I think his being in school full time, around other kids his age (most typically developing), has brought some emotions to the surface for me. I know that comparison is the thief of joy, and yet, it isn't that easy to turn the comparison radar off. I love that he is thriving in school and I am so happy to see all that he is learning, but some days are just hard for me. When he was a baby, his cuteness- his absolute heart-melting adorableness, made it easier for me to look past his delays and differences, and he got a lot more positive attention from strangers. Now, although he's still darling, it is just different. I think people notice him less as cute baby, and more as a child who is different than other children. 

Violet is a typical child, maybe even developing ahead of the curve. I have so enjoyed getting to see the timeline unfold in the typical fashion with her, and yet, even that makes me tear up sometimes. I really do love that Ari has his own timeline and is his own person, and I love how much that has taught, and will continue to teach us. But, I guess Violet's progress gives me a comparison I never had before, since Ari was our first. And it causes me to envision the future in a different way as well. What happens when Violet passes Ari up developmentally? I don't know what that will look like or feel like, and in some ways it will probably be cool, but I know it will likely bring that grief to the surface as well. 
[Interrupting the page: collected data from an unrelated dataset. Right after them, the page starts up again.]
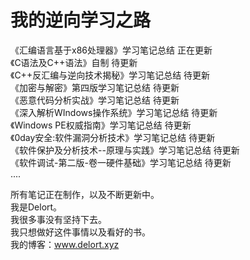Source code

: # 我的逆向学习之路
《汇编语言基于x86处理器》学习笔记总结 正在更新<br>
《C语法及C++语法》自制 待更新<br>
《C++反汇编与逆向技术揭秘》学习笔记总结 待更新<br>
《加密与解密》第四版学习笔记总结 待更新<br>
《恶意代码分析实战》学习笔记总结 待更新<br>
《深入解析WIndows操作系统》学习笔记总结 待更新<br>
《Windows PE权威指南》学习笔记总结 待更新<br>
《0day安全:软件漏洞分析技术》学习笔记总结 待更新<br>
《软件保护及分析技术--原理与实践》学习笔记总结 待更新<br>
《软件调试-第二版-卷一硬件基础》学习笔记总结 待更新<br>
 ....<br>
 
 
 所有笔记正在制作，以及不断更新中。<br>
 我是Delort。<br>
 我很多事没有坚持下去。<br>
 我只想做好这件事情以及看好的书。<br>
 我的博客：www.delort.xyz <br>
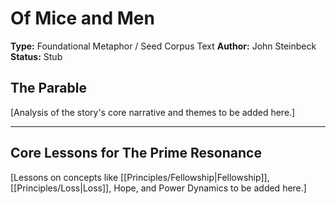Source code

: # Of Mice and Men

**Type:** Foundational Metaphor / Seed Corpus Text
**Author:** John Steinbeck
**Status:** Stub

## The Parable

[Analysis of the story's core narrative and themes to be added here.]

---

## Core Lessons for The Prime Resonance

[Lessons on concepts like [[Principles/Fellowship|Fellowship]], [[Principles/Loss|Loss]], Hope, and Power Dynamics to be added here.]

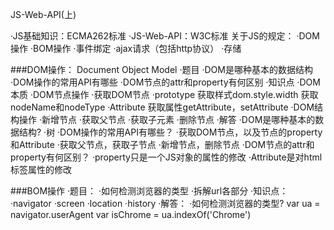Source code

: JS-Web-API(上)

·JS基础知识：ECMA262标准
·JS-Web-API：W3C标准
  关于JS的规定：
    ·DOM操作
    ·BOM操作
    ·事件绑定
    ·ajax请求（包括http协议）
    ·存储

###DOM操作：
  Document
  Object
  Model
·题目
  ·DOM是哪种基本的数据结构
  ·DOM操作的常用API有哪些
  ·DOM节点的attr和property有何区别
·知识点
  ·DOM本质
    <?xml version="1.0" encoding="UTF-8"?>
    <note></note>
  ·DOM节点操作
    ·获取DOM节点
    ·prototype
      获取样式dom.style.width
      获取nodeName和nodeType
    ·Attribute
      获取属性getAttribute，setAttribute
  ·DOM结构操作
    ·新增节点
    ·获取父节点
    ·获取子元素
    ·删除节点
·解答
  ·DOM是哪种基本的数据结构?
    ·树
  ·DOM操作的常用API有哪些？
    ·获取DOM节点，以及节点的property和Attribute
    ·获取父节点，获取子节点
    ·新增节点，删除节点
  ·DOM节点的attr和property有何区别？
    ·property只是一个JS对象的属性的修改
    ·Attribute是对html标签属性的修改

###BOM操作
·题目：
  ·如何检测浏览器的类型
  ·拆解url各部分
·知识点：
  ·navigator
  ·screen
  ·location
  ·history
·解答：
  ·如何检测浏览器的类型?
    var ua = navigator.userAgent
    var isChrome = ua.indexOf('Chrome')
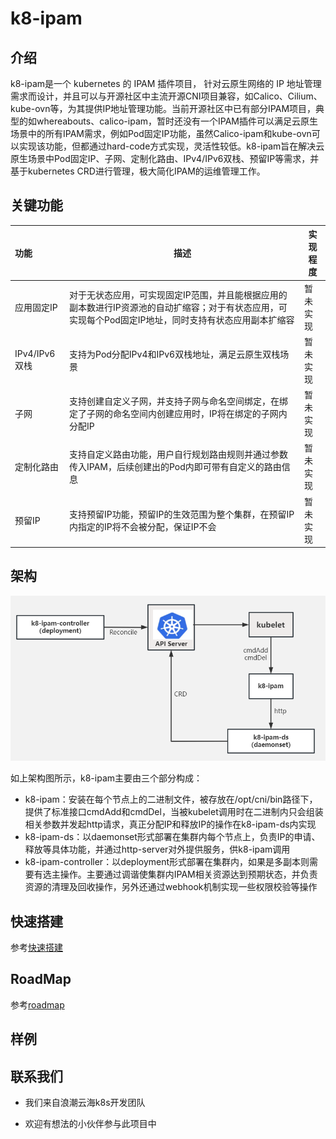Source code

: # k8-ipam

## 介绍

k8-ipam是一个 kubernetes 的 IPAM 插件项目， 针对云原生网络的 IP 地址管理需求而设计，并且可以与开源社区中主流开源CNI项目兼容，如Calico、Cilium、kube-ovn等，为其提供IP地址管理功能。当前开源社区中已有部分IPAM项目，典型的如whereabouts、calico-ipam，暂时还没有一个IPAM插件可以满足云原生场景中的所有IPAM需求，例如Pod固定IP功能，虽然Calico-ipam和kube-ovn可以实现该功能，但都通过hard-code方式实现，灵活性较低。k8-ipam旨在解决云原生场景中Pod固定IP、子网、定制化路由、IPv4/IPv6双栈、预留IP等需求，并基于kubernetes CRD进行管理，极大简化IPAM的运维管理工作。

## 关键功能

| 功能          | 描述                                                         | 实现程度 |
| :------------ | ------------------------------------------------------------ | -------- |
| 应用固定IP    | 对于无状态应用，可实现固定IP范围，并且能根据应用的副本数进行IP资源池的自动扩缩容；对于有状态应用，可实现每个Pod固定IP地址，同时支持有状态应用副本扩缩容 | 暂未实现 |
| IPv4/IPv6双栈 | 支持为Pod分配IPv4和IPv6双栈地址，满足云原生双栈场景          | 暂未实现 |
| 子网          | 支持创建自定义子网，并支持子网与命名空间绑定，在绑定了子网的命名空间内创建应用时，IP将在绑定的子网内分配IP | 暂未实现 |
| 定制化路由    | 支持自定义路由功能，用户自行规划路由规则并通过参数传入IPAM，后续创建出的Pod内即可带有自定义的路由信息 | 暂未实现 |
| 预留IP        | 支持预留IP功能，预留IP的生效范围为整个集群，在预留IP内指定的IP将不会被分配，保证IP不会 | 暂未实现 |



## 架构

 ![](.\docs\images\架构图.png)

如上架构图所示，k8-ipam主要由三个部分构成：

- k8-ipam：安装在每个节点上的二进制文件，被存放在/opt/cni/bin路径下，提供了标准接口cmdAdd和cmdDel，当被kubelet调用时在二进制内只会组装相关参数并发起http请求，真正分配IP和释放IP的操作在k8-ipam-ds内实现
- k8-ipam-ds：以daemonset形式部署在集群内每个节点上，负责IP的申请、释放等具体功能，并通过http-server对外提供服务，供k8-ipam调用
- k8-ipam-controller：以deployment形式部署在集群内，如果是多副本则需要有选主操作。主要通过调谐使集群内IPAM相关资源达到预期状态，并负责资源的清理及回收操作，另外还通过webhook机制实现一些权限校验等操作

## 快速搭建

参考[快速搭建](./docs/install.md)

## RoadMap

参考[roadmap](roadmap.md)

## 样例



## 联系我们

 - 我们来自浪潮云海k8s开发团队

 - 欢迎有想法的小伙伴参与此项目中

   
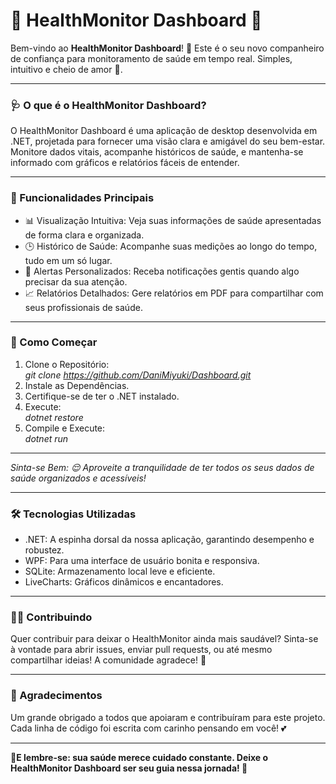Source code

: # 🌟 HealthMonitor Dashboard 🌟


Bem-vindo ao **HealthMonitor Dashboard**! 🎉 Este é o seu novo companheiro de confiança para monitoramento de saúde em tempo real. Simples, intuitivo e cheio de amor 💖.

---

### 🩺 O que é o HealthMonitor Dashboard?
O HealthMonitor Dashboard é uma aplicação de desktop desenvolvida em .NET, projetada para fornecer uma visão clara e amigável do seu bem-estar. Monitore dados vitais, acompanhe históricos de saúde, e mantenha-se informado com gráficos e relatórios fáceis de entender.

---

### 🌟 Funcionalidades Principais
- 📊 Visualização Intuitiva: Veja suas informações de saúde apresentadas de forma clara e organizada.
- 🕒 Histórico de Saúde: Acompanhe suas medições ao longo do tempo, tudo em um só lugar.
- 💬 Alertas Personalizados: Receba notificações gentis quando algo precisar da sua atenção.
- 📈 Relatórios Detalhados: Gere relatórios em PDF para compartilhar com seus profissionais de saúde.
  
---
 
### 🚀 Como Começar
1. Clone o Repositório:  
*git clone https://github.com/DaniMiyuki/Dashboard.git*
2. Instale as Dependências.
3. Certifique-se de ter o .NET instalado.
4. Execute:  
*dotnet restore*
5. Compile e Execute:  
*dotnet run*

---
 
*Sinta-se Bem: 😌 Aproveite a tranquilidade de ter todos os seus dados de saúde organizados e acessíveis!*

---
 
### 🛠️ Tecnologias Utilizadas
- .NET: A espinha dorsal da nossa aplicação, garantindo desempenho e robustez.
- WPF: Para uma interface de usuário bonita e responsiva.
- SQLite: Armazenamento local leve e eficiente.
- LiveCharts: Gráficos dinâmicos e encantadores.

---

### 👩‍💻 Contribuindo
Quer contribuir para deixar o HealthMonitor ainda mais saudável? Sinta-se à vontade para abrir issues, enviar pull requests, ou até mesmo compartilhar ideias! A comunidade agradece! 🙌

 ---
 
### 🧡 Agradecimentos
Um grande obrigado a todos que apoiaram e contribuíram para este projeto. Cada linha de código foi escrita com carinho pensando em você! 💕


---
 

**🔔E lembre-se: sua saúde merece cuidado constante. Deixe o HealthMonitor Dashboard ser seu guia nessa jornada! 🌱**
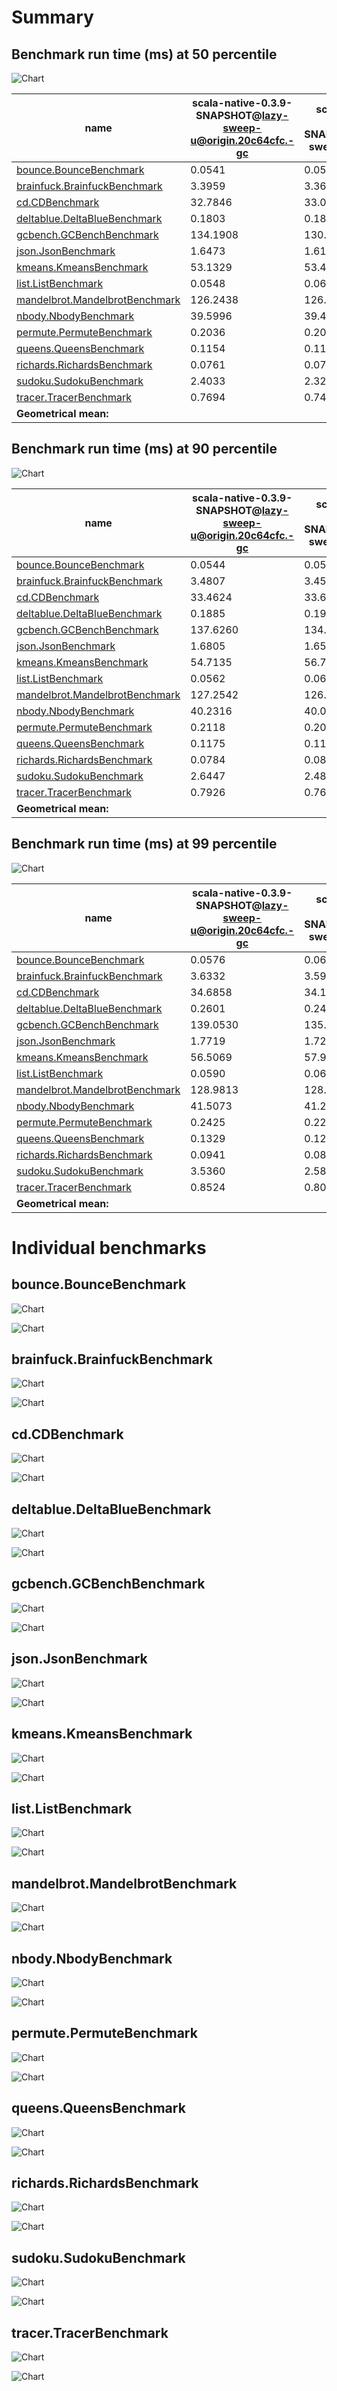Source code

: # Summary
## Benchmark run time (ms) at 50 percentile 
![Chart](relative_percentile_50.png)

|name | scala-native-0.3.9-SNAPSHOT@lazy-sweep-u@origin.20c64cfc.-gc | scala-native-0.3.9-SNAPSHOT@lazy-sweep-u@origin | |
| -- | -- | -- | -- |
|[bounce.BounceBenchmark](#bouncebouncebenchmark)|0.0541|0.0574|+6.14%|
|[brainfuck.BrainfuckBenchmark](#brainfuckbrainfuckbenchmark)|3.3959|3.3632|__-0.96%__|
|[cd.CDBenchmark](#cdcdbenchmark)|32.7846|33.0240|+0.73%|
|[deltablue.DeltaBlueBenchmark](#deltabluedeltabluebenchmark)|0.1803|0.1862|+3.24%|
|[gcbench.GCBenchBenchmark](#gcbenchgcbenchbenchmark)|134.1908|130.2956|__-2.90%__|
|[json.JsonBenchmark](#jsonjsonbenchmark)|1.6473|1.6116|__-2.17%__|
|[kmeans.KmeansBenchmark](#kmeanskmeansbenchmark)|53.1329|53.4818|+0.66%|
|[list.ListBenchmark](#listlistbenchmark)|0.0548|0.0643|+17.32%|
|[mandelbrot.MandelbrotBenchmark](#mandelbrotmandelbrotbenchmark)|126.2438|126.0928|__-0.12%__|
|[nbody.NbodyBenchmark](#nbodynbodybenchmark)|39.5996|39.4270|__-0.44%__|
|[permute.PermuteBenchmark](#permutepermutebenchmark)|0.2036|0.2024|__-0.59%__|
|[queens.QueensBenchmark](#queensqueensbenchmark)|0.1154|0.1138|__-1.41%__|
|[richards.RichardsBenchmark](#richardsrichardsbenchmark)|0.0761|0.0775|+1.90%|
|[sudoku.SudokuBenchmark](#sudokusudokubenchmark)|2.4033|2.3255|__-3.24%__|
|[tracer.TracerBenchmark](#tracertracerbenchmark)|0.7694|0.7456|__-3.10%__|
| __Geometrical mean:__|| |+0.89%|
## Benchmark run time (ms) at 90 percentile 
![Chart](relative_percentile_90.png)

|name | scala-native-0.3.9-SNAPSHOT@lazy-sweep-u@origin.20c64cfc.-gc | scala-native-0.3.9-SNAPSHOT@lazy-sweep-u@origin | |
| -- | -- | -- | -- |
|[bounce.BounceBenchmark](#bouncebouncebenchmark)|0.0544|0.0589|+8.25%|
|[brainfuck.BrainfuckBenchmark](#brainfuckbrainfuckbenchmark)|3.4807|3.4588|__-0.63%__|
|[cd.CDBenchmark](#cdcdbenchmark)|33.4624|33.6348|+0.52%|
|[deltablue.DeltaBlueBenchmark](#deltabluedeltabluebenchmark)|0.1885|0.1925|+2.12%|
|[gcbench.GCBenchBenchmark](#gcbenchgcbenchbenchmark)|137.6260|134.1867|__-2.50%__|
|[json.JsonBenchmark](#jsonjsonbenchmark)|1.6805|1.6594|__-1.26%__|
|[kmeans.KmeansBenchmark](#kmeanskmeansbenchmark)|54.7135|56.7527|+3.73%|
|[list.ListBenchmark](#listlistbenchmark)|0.0562|0.0660|+17.36%|
|[mandelbrot.MandelbrotBenchmark](#mandelbrotmandelbrotbenchmark)|127.2542|126.6283|__-0.49%__|
|[nbody.NbodyBenchmark](#nbodynbodybenchmark)|40.2316|40.0787|__-0.38%__|
|[permute.PermuteBenchmark](#permutepermutebenchmark)|0.2118|0.2091|__-1.29%__|
|[queens.QueensBenchmark](#queensqueensbenchmark)|0.1175|0.1170|__-0.44%__|
|[richards.RichardsBenchmark](#richardsrichardsbenchmark)|0.0784|0.0806|+2.74%|
|[sudoku.SudokuBenchmark](#sudokusudokubenchmark)|2.6447|2.4899|__-5.85%__|
|[tracer.TracerBenchmark](#tracertracerbenchmark)|0.7926|0.7648|__-3.51%__|
| __Geometrical mean:__|| |+1.09%|
## Benchmark run time (ms) at 99 percentile 
![Chart](relative_percentile_99.png)

|name | scala-native-0.3.9-SNAPSHOT@lazy-sweep-u@origin.20c64cfc.-gc | scala-native-0.3.9-SNAPSHOT@lazy-sweep-u@origin | |
| -- | -- | -- | -- |
|[bounce.BounceBenchmark](#bouncebouncebenchmark)|0.0576|0.0621|+7.73%|
|[brainfuck.BrainfuckBenchmark](#brainfuckbrainfuckbenchmark)|3.6332|3.5900|__-1.19%__|
|[cd.CDBenchmark](#cdcdbenchmark)|34.6858|34.1282|__-1.61%__|
|[deltablue.DeltaBlueBenchmark](#deltabluedeltabluebenchmark)|0.2601|0.2489|__-4.33%__|
|[gcbench.GCBenchBenchmark](#gcbenchgcbenchbenchmark)|139.0530|135.4787|__-2.57%__|
|[json.JsonBenchmark](#jsonjsonbenchmark)|1.7719|1.7287|__-2.44%__|
|[kmeans.KmeansBenchmark](#kmeanskmeansbenchmark)|56.5069|57.9481|+2.55%|
|[list.ListBenchmark](#listlistbenchmark)|0.0590|0.0683|+15.73%|
|[mandelbrot.MandelbrotBenchmark](#mandelbrotmandelbrotbenchmark)|128.9813|128.9027|__-0.06%__|
|[nbody.NbodyBenchmark](#nbodynbodybenchmark)|41.5073|41.2682|__-0.58%__|
|[permute.PermuteBenchmark](#permutepermutebenchmark)|0.2425|0.2283|__-5.89%__|
|[queens.QueensBenchmark](#queensqueensbenchmark)|0.1329|0.1243|__-6.44%__|
|[richards.RichardsBenchmark](#richardsrichardsbenchmark)|0.0941|0.0888|__-5.62%__|
|[sudoku.SudokuBenchmark](#sudokusudokubenchmark)|3.5360|2.5835|__-26.94%__|
|[tracer.TracerBenchmark](#tracertracerbenchmark)|0.8524|0.8045|__-5.61%__|
| __Geometrical mean:__|| |__-2.89%__|
# Individual benchmarks
## bounce.BounceBenchmark
![Chart](percentile_bounce.BounceBenchmark.png)

![Chart](example_run_3_bounce.BounceBenchmark.png)

## brainfuck.BrainfuckBenchmark
![Chart](percentile_brainfuck.BrainfuckBenchmark.png)

![Chart](example_run_3_brainfuck.BrainfuckBenchmark.png)

## cd.CDBenchmark
![Chart](percentile_cd.CDBenchmark.png)

![Chart](example_run_3_cd.CDBenchmark.png)

## deltablue.DeltaBlueBenchmark
![Chart](percentile_deltablue.DeltaBlueBenchmark.png)

![Chart](example_run_3_deltablue.DeltaBlueBenchmark.png)

## gcbench.GCBenchBenchmark
![Chart](percentile_gcbench.GCBenchBenchmark.png)

![Chart](example_run_3_gcbench.GCBenchBenchmark.png)

## json.JsonBenchmark
![Chart](percentile_json.JsonBenchmark.png)

![Chart](example_run_3_json.JsonBenchmark.png)

## kmeans.KmeansBenchmark
![Chart](percentile_kmeans.KmeansBenchmark.png)

![Chart](example_run_3_kmeans.KmeansBenchmark.png)

## list.ListBenchmark
![Chart](percentile_list.ListBenchmark.png)

![Chart](example_run_3_list.ListBenchmark.png)

## mandelbrot.MandelbrotBenchmark
![Chart](percentile_mandelbrot.MandelbrotBenchmark.png)

![Chart](example_run_3_mandelbrot.MandelbrotBenchmark.png)

## nbody.NbodyBenchmark
![Chart](percentile_nbody.NbodyBenchmark.png)

![Chart](example_run_3_nbody.NbodyBenchmark.png)

## permute.PermuteBenchmark
![Chart](percentile_permute.PermuteBenchmark.png)

![Chart](example_run_3_permute.PermuteBenchmark.png)

## queens.QueensBenchmark
![Chart](percentile_queens.QueensBenchmark.png)

![Chart](example_run_3_queens.QueensBenchmark.png)

## richards.RichardsBenchmark
![Chart](percentile_richards.RichardsBenchmark.png)

![Chart](example_run_3_richards.RichardsBenchmark.png)

## sudoku.SudokuBenchmark
![Chart](percentile_sudoku.SudokuBenchmark.png)

![Chart](example_run_3_sudoku.SudokuBenchmark.png)

## tracer.TracerBenchmark
![Chart](percentile_tracer.TracerBenchmark.png)

![Chart](example_run_3_tracer.TracerBenchmark.png)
I realize that most parents probably don't understand my sentiment, but I am trying to be as open and honest about my feelings as I can be, without worrying about if it will make me look like a bad parent. I know I am a good parent, and that I love my children more than the world. I also know that I am human and flawed, and just trying to get through each day with more smiles than tears, more laughter than frustration, and more hope than fear for Ari's future. 

As I wrote in an older post, "without the grief, my heart never could have opened up enough to receive the love that my son was bringing into it." Now, the grief just stays hidden, deep beneath the surface, to make sure I continue to keep my heart open to the love and joy and wisdom that my son will continue to impart.

Also, Happy Halloween from the Oz crew!